* [TASK DIRECTIONS]:
For the entries that follow, restate word for word the line containing "<td>5万元</td>", the line containing "</tbody></table>", and every line that lies between them.

(Pictures paired with source code)
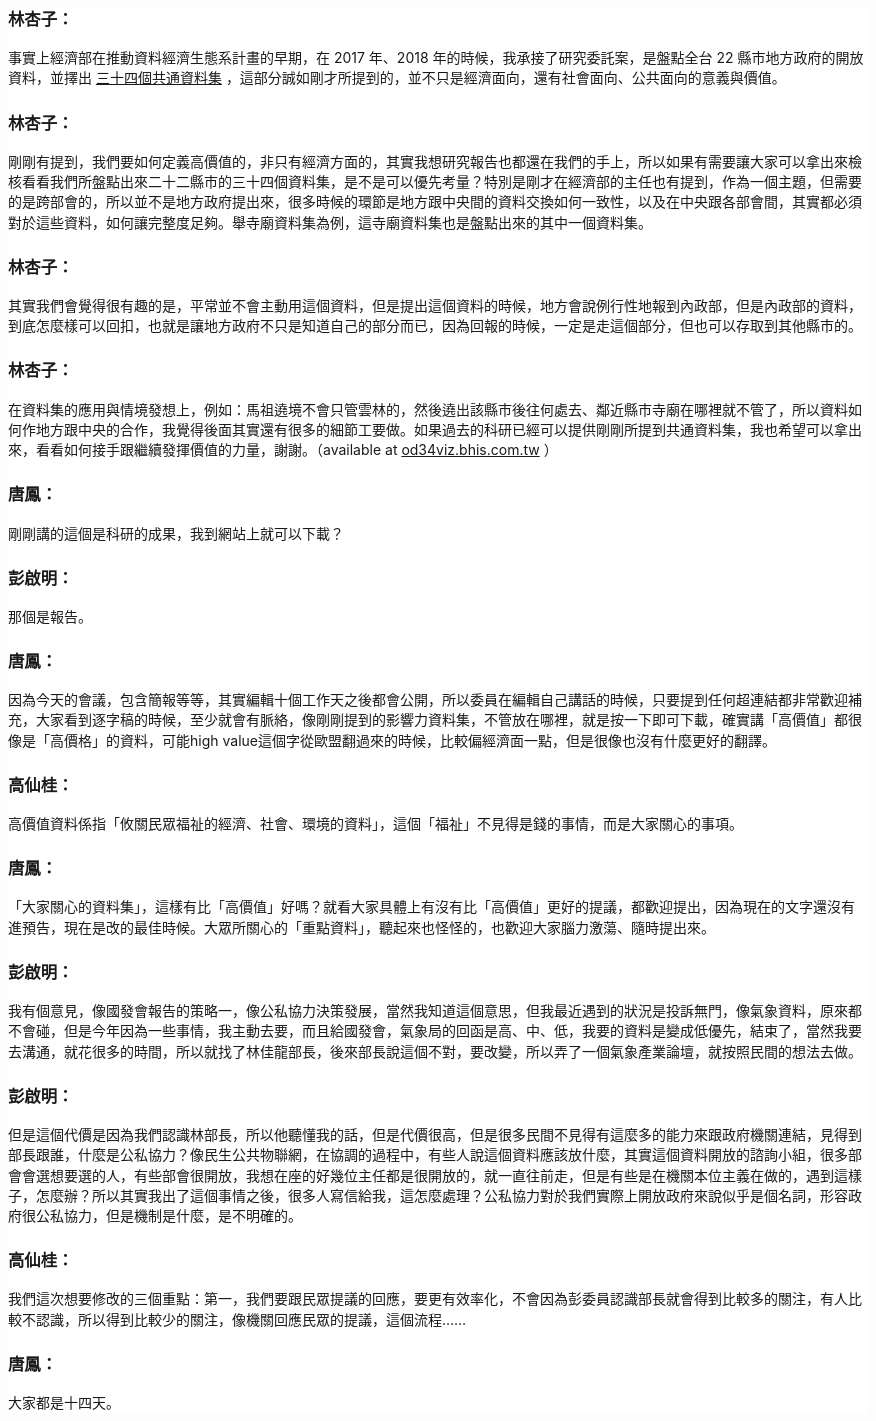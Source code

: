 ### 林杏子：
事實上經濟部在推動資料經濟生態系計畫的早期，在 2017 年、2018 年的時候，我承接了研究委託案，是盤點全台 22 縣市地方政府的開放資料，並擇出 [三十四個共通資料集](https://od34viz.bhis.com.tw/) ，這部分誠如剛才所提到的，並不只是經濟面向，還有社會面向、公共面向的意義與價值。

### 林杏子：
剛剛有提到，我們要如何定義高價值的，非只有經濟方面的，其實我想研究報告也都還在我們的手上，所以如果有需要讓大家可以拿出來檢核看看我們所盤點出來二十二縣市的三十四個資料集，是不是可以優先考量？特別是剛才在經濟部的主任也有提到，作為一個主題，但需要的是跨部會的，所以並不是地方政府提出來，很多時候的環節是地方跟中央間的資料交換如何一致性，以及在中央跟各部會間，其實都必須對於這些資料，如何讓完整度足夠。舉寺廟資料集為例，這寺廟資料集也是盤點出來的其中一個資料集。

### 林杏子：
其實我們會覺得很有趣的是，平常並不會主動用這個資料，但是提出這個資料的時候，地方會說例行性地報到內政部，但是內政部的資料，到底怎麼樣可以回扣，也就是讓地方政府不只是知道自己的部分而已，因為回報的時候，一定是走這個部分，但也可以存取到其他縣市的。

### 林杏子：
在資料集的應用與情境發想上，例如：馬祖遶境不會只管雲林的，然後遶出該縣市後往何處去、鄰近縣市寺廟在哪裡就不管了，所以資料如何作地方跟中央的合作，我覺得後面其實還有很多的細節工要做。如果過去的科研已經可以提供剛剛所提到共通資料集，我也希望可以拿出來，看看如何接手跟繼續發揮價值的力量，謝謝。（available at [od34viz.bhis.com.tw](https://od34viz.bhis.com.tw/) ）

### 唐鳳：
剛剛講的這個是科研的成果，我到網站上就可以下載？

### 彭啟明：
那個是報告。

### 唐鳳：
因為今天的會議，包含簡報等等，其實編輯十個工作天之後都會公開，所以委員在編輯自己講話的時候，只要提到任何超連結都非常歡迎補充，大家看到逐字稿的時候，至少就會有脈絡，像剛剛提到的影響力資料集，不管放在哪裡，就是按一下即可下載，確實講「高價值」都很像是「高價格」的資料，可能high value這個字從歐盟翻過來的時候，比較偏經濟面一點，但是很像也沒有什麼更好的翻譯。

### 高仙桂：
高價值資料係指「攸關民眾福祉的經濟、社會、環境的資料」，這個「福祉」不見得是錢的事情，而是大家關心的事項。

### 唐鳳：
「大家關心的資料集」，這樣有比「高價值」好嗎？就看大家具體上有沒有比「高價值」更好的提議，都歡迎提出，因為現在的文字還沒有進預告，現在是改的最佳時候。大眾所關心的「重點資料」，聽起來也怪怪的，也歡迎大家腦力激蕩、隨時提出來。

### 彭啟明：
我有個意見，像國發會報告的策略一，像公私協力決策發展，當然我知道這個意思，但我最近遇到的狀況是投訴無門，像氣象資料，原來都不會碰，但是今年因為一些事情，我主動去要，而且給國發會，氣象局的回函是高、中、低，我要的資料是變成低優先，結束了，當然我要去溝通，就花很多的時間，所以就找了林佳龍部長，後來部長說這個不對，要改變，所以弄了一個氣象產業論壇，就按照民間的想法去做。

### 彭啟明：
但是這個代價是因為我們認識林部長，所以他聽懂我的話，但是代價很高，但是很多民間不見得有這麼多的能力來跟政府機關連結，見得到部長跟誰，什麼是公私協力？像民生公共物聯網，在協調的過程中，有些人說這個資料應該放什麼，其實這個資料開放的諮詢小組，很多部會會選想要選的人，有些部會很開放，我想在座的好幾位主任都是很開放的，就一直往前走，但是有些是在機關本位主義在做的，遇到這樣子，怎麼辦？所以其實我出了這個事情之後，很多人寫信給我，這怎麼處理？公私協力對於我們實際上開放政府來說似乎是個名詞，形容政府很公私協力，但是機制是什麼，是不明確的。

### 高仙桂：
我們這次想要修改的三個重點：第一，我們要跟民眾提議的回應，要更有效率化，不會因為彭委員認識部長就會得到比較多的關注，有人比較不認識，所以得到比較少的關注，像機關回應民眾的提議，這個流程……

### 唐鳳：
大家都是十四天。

---

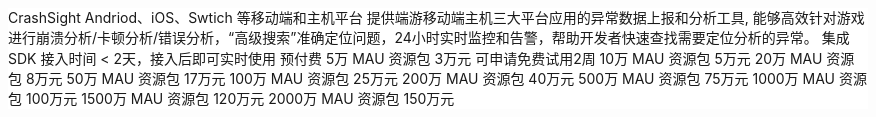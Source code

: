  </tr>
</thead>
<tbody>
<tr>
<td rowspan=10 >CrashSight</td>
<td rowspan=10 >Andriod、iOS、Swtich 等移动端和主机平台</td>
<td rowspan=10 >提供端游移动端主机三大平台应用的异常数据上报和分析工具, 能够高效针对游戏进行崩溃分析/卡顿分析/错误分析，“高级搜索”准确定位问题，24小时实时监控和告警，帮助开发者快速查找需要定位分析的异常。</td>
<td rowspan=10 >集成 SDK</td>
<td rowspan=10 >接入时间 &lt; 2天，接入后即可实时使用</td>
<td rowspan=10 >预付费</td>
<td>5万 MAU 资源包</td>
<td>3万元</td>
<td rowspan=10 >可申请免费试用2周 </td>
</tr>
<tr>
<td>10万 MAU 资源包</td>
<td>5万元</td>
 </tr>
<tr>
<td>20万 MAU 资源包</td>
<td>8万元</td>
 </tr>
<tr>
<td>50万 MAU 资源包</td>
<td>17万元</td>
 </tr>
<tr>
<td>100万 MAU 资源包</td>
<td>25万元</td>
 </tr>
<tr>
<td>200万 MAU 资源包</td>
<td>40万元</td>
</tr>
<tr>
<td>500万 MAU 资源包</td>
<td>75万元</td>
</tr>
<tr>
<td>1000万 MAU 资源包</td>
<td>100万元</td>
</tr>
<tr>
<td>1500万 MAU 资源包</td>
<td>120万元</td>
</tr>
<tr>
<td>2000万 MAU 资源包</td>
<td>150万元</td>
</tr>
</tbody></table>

* [EXERCISE OUTPUT]:
<td>5万元</td>
 </tr>
<tr>
<td>20万 MAU 资源包</td>
<td>8万元</td>
 </tr>
<tr>
<td>50万 MAU 资源包</td>
<td>17万元</td>
 </tr>
<tr>
<td>100万 MAU 资源包</td>
<td>25万元</td>
 </tr>
<tr>
<td>200万 MAU 资源包</td>
<td>40万元</td>
</tr>
<tr>
<td>500万 MAU 资源包</td>
<td>75万元</td>
</tr>
<tr>
<td>1000万 MAU 资源包</td>
<td>100万元</td>
</tr>
<tr>
<td>1500万 MAU 资源包</td>
<td>120万元</td>
</tr>
<tr>
<td>2000万 MAU 资源包</td>
<td>150万元</td>
</tr>
</tbody></table>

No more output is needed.